PROVIDED MATERIAL:
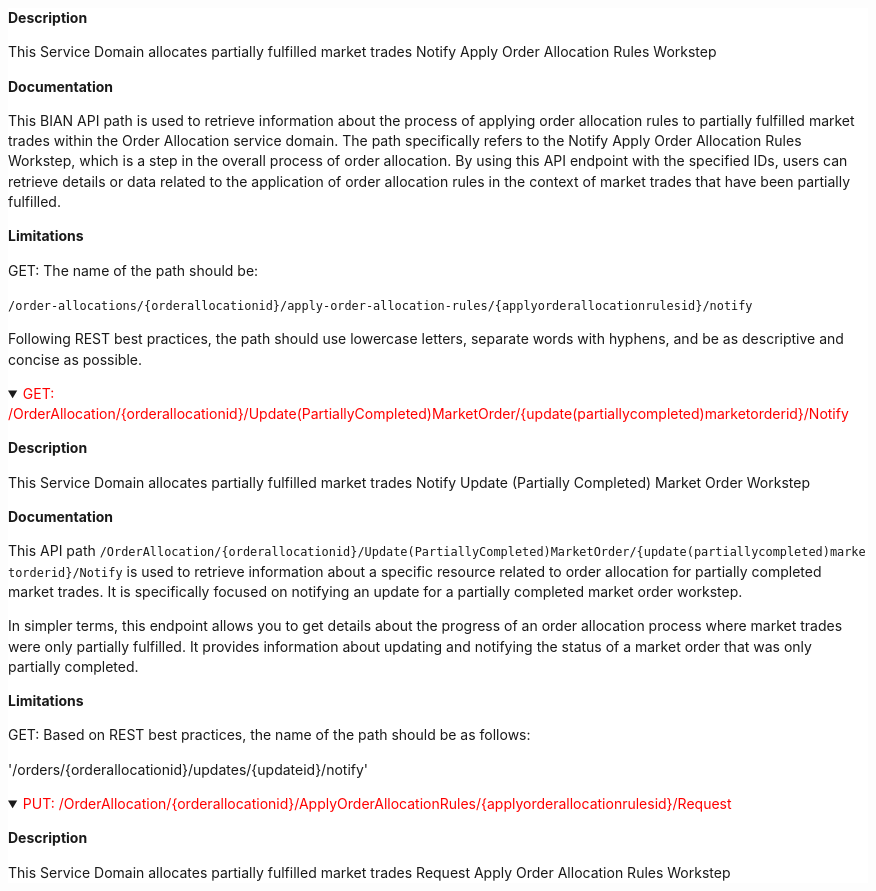   **Description**

  This Service Domain allocates partially fulfilled market trades Notify Apply Order Allocation Rules Workstep

  **Documentation**

  This BIAN API path is used to retrieve information about the process of applying order allocation rules to partially fulfilled market trades within the Order Allocation service domain. The path specifically refers to the Notify Apply Order Allocation Rules Workstep, which is a step in the overall process of order allocation. By using this API endpoint with the specified IDs, users can retrieve details or data related to the application of order allocation rules in the context of market trades that have been partially fulfilled.

  **Limitations**

  GET: The name of the path should be:

`/order-allocations/{orderallocationid}/apply-order-allocation-rules/{applyorderallocationrulesid}/notify` 

Following REST best practices, the path should use lowercase letters, separate words with hyphens, and be as descriptive and concise as possible.

</details>

<details open>
  <summary><span style='color:red;'>GET: /OrderAllocation/{orderallocationid}/Update(PartiallyCompleted)MarketOrder/{update(partiallycompleted)marketorderid}/Notify</span></summary>

  **Description**

  This Service Domain allocates partially fulfilled market trades Notify Update (Partially Completed) Market Order Workstep

  **Documentation**

  This API path `/OrderAllocation/{orderallocationid}/Update(PartiallyCompleted)MarketOrder/{update(partiallycompleted)marketorderid}/Notify` is used to retrieve information about a specific resource related to order allocation for partially completed market trades. It is specifically focused on notifying an update for a partially completed market order workstep. 

In simpler terms, this endpoint allows you to get details about the progress of an order allocation process where market trades were only partially fulfilled. It provides information about updating and notifying the status of a market order that was only partially completed.

  **Limitations**

  GET: Based on REST best practices, the name of the path should be as follows:

'/orders/{orderallocationid}/updates/{updateid}/notify'

</details>

<details open>
  <summary><span style='color:red;'>PUT: /OrderAllocation/{orderallocationid}/ApplyOrderAllocationRules/{applyorderallocationrulesid}/Request</span></summary>

  **Description**

  This Service Domain allocates partially fulfilled market trades Request Apply Order Allocation Rules Workstep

TRY IT: Copy the listing above verbatim, leaving out pictures.

WRITTEN REPLY:
   **Description**

  This Service Domain allocates partially fulfilled market trades Notify Apply Order Allocation Rules Workstep

  **Documentation**

  This BIAN API path is used to retrieve information about the process of applying order allocation rules to partially fulfilled market trades within the Order Allocation service domain. The path specifically refers to the Notify Apply Order Allocation Rules Workstep, which is a step in the overall process of order allocation. By using this API endpoint with the specified IDs, users can retrieve details or data related to the application of order allocation rules in the context of market trades that have been partially fulfilled.

  **Limitations**

  GET: The name of the path should be:

`/order-allocations/{orderallocationid}/apply-order-allocation-rules/{applyorderallocationrulesid}/notify` 

Following REST best practices, the path should use lowercase letters, separate words with hyphens, and be as descriptive and concise as possible.

</details>

<details open>
  <summary><span style='color:red;'>GET: /OrderAllocation/{orderallocationid}/Update(PartiallyCompleted)MarketOrder/{update(partiallycompleted)marketorderid}/Notify</span></summary>

  **Description**

  This Service Domain allocates partially fulfilled market trades Notify Update (Partially Completed) Market Order Workstep

  **Documentation**

  This API path `/OrderAllocation/{orderallocationid}/Update(PartiallyCompleted)MarketOrder/{update(partiallycompleted)marketorderid}/Notify` is used to retrieve information about a specific resource related to order allocation for partially completed market trades. It is specifically focused on notifying an update for a partially completed market order workstep. 

In simpler terms, this endpoint allows you to get details about the progress of an order allocation process where market trades were only partially fulfilled. It provides information about updating and notifying the status of a market order that was only partially completed.

  **Limitations**

  GET: Based on REST best practices, the name of the path should be as follows:

'/orders/{orderallocationid}/updates/{updateid}/notify'

</details>

<details open>
  <summary><span style='color:red;'>PUT: /OrderAllocation/{orderallocationid}/ApplyOrderAllocationRules/{applyorderallocationrulesid}/Request</span></summary>

  **Description**

  This Service Domain allocates partially fulfilled market trades Request Apply Order Allocation Rules Workstep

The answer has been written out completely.